# Goal of the exercise
Should a line below contain the word "already", report it.

Items listed in a dataset:
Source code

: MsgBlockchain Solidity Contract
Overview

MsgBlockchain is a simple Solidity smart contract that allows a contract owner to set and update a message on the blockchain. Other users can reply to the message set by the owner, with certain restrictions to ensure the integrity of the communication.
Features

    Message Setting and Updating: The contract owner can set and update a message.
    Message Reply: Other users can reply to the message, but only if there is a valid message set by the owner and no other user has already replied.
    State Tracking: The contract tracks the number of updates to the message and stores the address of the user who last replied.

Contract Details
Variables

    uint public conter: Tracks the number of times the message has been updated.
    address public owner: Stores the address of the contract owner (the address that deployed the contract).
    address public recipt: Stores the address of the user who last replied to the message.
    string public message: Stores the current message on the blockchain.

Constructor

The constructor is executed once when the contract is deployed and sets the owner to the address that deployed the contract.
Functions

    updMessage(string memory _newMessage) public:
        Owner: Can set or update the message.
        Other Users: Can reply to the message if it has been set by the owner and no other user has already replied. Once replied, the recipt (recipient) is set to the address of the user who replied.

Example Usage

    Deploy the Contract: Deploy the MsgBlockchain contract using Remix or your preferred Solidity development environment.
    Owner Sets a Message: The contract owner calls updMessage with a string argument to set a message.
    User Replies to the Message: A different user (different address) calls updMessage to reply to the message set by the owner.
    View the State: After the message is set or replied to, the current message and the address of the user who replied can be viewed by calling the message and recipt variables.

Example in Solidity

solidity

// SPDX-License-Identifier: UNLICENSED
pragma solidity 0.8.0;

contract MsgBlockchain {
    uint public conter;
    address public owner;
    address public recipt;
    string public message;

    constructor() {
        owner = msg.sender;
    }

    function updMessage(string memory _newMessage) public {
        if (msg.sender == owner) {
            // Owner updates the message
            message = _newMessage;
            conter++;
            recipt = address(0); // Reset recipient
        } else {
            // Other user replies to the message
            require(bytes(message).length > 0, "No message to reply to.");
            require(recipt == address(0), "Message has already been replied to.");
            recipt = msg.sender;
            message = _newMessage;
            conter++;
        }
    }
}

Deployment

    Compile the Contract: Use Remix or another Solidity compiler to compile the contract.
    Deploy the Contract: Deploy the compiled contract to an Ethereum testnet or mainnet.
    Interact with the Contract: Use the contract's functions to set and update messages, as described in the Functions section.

# Your solution
    Message Reply: Other users can reply to the message, but only if there is a valid message set by the owner and no other user has already replied.
        Other Users: Can reply to the message if it has been set by the owner and no other user has already replied. Once replied, the recipt (recipient) is set to the address of the user who replied.
            require(recipt == address(0), "Message has already been replied to.");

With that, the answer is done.